Amazon Bedrock Prompt Caching
Amazon Bedrock provides managed prompt caching to reduce latency and costs, especially for high-throughput applications like document Q&A chatbots or coding assistants.
Key Feature
- Automatically caches prompt prefixes once a token threshold is reached.
- Reduces latency by up to 85% and costs by up to 90%.
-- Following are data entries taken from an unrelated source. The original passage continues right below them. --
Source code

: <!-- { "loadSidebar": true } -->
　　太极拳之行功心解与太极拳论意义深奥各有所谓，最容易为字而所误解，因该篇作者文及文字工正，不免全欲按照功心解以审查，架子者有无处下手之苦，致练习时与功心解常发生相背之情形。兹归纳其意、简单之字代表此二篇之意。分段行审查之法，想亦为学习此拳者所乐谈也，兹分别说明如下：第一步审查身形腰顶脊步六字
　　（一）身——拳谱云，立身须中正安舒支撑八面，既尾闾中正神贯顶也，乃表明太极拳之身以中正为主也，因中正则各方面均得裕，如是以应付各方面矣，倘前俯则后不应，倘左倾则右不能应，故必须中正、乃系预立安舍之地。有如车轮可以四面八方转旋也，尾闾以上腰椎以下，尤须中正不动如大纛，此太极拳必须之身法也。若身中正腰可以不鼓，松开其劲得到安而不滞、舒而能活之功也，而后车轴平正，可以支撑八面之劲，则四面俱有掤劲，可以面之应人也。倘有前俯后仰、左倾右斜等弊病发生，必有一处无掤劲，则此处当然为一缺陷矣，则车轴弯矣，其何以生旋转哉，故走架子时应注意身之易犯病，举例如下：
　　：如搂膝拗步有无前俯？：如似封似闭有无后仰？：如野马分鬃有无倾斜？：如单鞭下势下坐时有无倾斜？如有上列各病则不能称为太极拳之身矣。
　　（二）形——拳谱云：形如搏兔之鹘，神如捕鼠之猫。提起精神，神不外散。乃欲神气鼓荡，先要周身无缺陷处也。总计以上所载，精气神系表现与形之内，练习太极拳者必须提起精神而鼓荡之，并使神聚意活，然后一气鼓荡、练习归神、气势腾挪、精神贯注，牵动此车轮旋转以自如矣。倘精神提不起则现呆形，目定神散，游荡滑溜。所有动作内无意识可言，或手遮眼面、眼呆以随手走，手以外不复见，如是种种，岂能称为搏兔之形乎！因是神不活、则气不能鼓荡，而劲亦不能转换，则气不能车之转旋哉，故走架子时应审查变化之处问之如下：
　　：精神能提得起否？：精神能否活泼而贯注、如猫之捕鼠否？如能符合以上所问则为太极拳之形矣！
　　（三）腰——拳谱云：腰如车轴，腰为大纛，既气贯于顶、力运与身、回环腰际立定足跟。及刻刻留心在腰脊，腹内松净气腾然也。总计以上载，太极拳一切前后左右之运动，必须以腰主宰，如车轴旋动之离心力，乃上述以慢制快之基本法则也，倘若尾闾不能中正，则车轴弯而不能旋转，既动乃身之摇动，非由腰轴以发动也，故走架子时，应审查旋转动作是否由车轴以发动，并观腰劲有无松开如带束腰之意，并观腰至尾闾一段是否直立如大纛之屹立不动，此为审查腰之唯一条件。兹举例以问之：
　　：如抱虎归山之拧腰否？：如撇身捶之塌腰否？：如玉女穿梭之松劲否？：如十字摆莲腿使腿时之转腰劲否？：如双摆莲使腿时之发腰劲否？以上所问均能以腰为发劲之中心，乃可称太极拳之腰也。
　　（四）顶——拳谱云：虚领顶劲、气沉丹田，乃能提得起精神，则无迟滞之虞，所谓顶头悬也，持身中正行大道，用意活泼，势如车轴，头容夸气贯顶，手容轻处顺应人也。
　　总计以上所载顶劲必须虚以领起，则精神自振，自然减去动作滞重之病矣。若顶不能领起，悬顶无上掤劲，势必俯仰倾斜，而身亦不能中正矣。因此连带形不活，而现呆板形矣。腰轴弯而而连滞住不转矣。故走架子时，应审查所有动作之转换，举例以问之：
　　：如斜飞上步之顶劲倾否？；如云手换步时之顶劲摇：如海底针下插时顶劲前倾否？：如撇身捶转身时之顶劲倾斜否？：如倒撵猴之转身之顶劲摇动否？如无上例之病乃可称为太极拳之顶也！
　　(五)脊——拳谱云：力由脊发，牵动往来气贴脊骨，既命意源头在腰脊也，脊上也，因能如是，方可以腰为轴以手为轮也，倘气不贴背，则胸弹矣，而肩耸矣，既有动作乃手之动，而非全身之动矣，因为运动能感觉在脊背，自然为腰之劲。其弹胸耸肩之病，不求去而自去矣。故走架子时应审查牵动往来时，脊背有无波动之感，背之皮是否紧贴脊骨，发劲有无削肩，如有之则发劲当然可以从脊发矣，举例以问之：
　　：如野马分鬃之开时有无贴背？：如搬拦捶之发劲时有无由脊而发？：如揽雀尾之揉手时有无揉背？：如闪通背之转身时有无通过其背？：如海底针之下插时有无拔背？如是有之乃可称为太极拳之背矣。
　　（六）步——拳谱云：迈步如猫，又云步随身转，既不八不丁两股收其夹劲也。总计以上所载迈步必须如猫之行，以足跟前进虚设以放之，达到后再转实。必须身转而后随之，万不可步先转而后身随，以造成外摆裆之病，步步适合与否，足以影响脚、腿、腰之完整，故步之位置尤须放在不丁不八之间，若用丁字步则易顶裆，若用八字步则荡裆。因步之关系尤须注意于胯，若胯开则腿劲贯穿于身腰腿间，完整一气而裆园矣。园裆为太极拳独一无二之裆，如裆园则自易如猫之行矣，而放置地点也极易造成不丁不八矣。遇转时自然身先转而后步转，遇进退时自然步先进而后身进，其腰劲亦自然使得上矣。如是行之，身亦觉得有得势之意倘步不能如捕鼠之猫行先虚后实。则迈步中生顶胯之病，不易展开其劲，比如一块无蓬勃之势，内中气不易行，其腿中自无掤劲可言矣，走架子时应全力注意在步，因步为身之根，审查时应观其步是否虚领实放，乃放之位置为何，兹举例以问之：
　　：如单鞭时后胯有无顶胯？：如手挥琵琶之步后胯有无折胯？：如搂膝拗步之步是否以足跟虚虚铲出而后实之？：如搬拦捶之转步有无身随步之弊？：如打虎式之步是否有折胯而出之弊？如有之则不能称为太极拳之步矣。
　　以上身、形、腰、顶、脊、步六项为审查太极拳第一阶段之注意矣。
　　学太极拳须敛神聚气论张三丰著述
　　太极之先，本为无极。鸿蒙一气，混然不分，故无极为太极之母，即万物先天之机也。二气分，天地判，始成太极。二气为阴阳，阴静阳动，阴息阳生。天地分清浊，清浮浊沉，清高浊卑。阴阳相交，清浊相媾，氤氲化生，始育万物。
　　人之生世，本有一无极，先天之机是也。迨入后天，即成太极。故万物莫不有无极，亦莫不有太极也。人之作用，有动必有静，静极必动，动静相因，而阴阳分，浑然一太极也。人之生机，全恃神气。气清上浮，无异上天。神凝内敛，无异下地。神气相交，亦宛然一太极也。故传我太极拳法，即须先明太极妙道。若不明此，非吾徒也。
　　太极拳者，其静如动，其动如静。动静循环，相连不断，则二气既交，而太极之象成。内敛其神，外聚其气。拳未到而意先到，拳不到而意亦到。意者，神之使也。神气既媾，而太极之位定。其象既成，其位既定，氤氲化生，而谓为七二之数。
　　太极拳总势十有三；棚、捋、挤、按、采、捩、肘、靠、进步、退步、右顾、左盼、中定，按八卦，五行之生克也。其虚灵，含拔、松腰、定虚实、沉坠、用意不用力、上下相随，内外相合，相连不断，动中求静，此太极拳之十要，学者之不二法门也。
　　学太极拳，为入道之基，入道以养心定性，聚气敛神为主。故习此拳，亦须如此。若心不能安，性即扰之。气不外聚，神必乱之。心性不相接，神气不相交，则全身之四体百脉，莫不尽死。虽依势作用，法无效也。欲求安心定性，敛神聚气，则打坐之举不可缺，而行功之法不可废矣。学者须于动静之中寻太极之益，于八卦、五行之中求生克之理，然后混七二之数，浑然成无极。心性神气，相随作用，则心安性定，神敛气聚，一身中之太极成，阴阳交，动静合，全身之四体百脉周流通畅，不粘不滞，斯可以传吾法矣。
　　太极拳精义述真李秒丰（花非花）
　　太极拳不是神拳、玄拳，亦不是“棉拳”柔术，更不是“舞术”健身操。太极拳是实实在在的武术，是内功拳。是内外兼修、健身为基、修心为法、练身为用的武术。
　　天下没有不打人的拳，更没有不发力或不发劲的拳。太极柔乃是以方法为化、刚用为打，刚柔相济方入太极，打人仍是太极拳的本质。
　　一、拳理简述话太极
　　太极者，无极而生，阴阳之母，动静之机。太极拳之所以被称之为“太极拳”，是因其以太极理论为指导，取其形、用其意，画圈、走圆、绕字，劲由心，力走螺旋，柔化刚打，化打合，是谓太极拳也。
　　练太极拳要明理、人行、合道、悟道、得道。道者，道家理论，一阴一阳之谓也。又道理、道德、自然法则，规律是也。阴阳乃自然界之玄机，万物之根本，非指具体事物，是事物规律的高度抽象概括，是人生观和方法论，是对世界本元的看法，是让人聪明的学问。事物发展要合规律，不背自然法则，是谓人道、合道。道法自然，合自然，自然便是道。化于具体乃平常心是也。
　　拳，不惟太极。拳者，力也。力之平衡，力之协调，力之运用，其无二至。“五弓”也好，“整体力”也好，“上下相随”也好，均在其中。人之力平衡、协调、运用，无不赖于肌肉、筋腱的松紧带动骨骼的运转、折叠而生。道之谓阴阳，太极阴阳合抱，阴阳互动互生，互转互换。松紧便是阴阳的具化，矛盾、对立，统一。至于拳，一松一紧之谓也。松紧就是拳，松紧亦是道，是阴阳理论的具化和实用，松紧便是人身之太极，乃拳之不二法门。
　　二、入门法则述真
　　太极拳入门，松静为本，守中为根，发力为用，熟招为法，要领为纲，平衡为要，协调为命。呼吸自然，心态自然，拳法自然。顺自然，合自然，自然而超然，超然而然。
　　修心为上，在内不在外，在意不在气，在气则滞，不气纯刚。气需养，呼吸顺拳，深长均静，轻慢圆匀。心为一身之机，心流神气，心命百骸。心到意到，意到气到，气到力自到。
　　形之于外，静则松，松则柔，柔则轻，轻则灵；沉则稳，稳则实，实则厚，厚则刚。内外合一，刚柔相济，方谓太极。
- Integrates with Bedrock Agents
- Cache TTL is 5 minutes from last access (resets with each read).
Configuration
Caching is enabled by default for supported models. To configure explicitly:
import { BedrockRuntimeClient, InvokeModelCommand } from "@aws-sdk/client-bedrock-runtime";
const client = new BedrockRuntimeClient({ region: "us-west-2" });
const input = {
modelId: "anthropic.claude-v2",
content: [ /* your messages */ ],
promptCaching: "ENABLED"
};
const command = new InvokeModelCommand(input);
const response = await client.send(command);
console.log(response);
Model Support (as of April 2025)
Prompt caching is supported for:
- Anthropic Claude 3.5 Sonnet V2
- Claude 3.5 Haiku
- Amazon Titan models (Nova Micro, Lite, Pro)
Available in AWS regions: US West (Oregon) and US East (N. Virginia).
Pricing
Cache reads are cheaper than standard token reads. Claude models charge for cache writes, but Amazon Titan models do not. Caching significantly lowers costs for repeated prompts.
TLDR;
Feature | Cloudflare AI Gateway | Portkey | Amazon Bedrock Caching |
Caching Type | Edge-based prompt-response caching | Simple and semantic caching | Managed prompt prefix caching |
Caching Control | TTL settings via Cloudflare caching rules | TTL and semantic match tuning | Automatic, 5 min TTL (extends on read) |
Retry Logic | No | Yes (automatic retries) | No |
Routing/Fallbacks | Yes | Yes (conditional routing based on cost/speed/accuracy) | No |
Observability | Basic analytics and logging | Advanced analytics, budget limits, third-party integrations | Limited to AWS metrics |
Guardrails | Basic content flagging | Third-party guardrail integration | Native AWS security compliance |
Multi-Provider Support | Some major providers | Extensive list of providers | Limited to support Bedrock models |
Pricing Model | Free tier + paid plans | Free tier + paid plans ($49+/month) | Pay per cache read/write usage |
What Should You Choose?
- Go with Cloudflare AI Gateway if you want fast, edge-based caching and already use Cloudflare.
- Choose Portkey if you need detailed control, are testing lots of prompts, or use different LLMs.
- Pick Amazon Bedrock if you’re on AWS and want a simple, secure solution with minimal setup.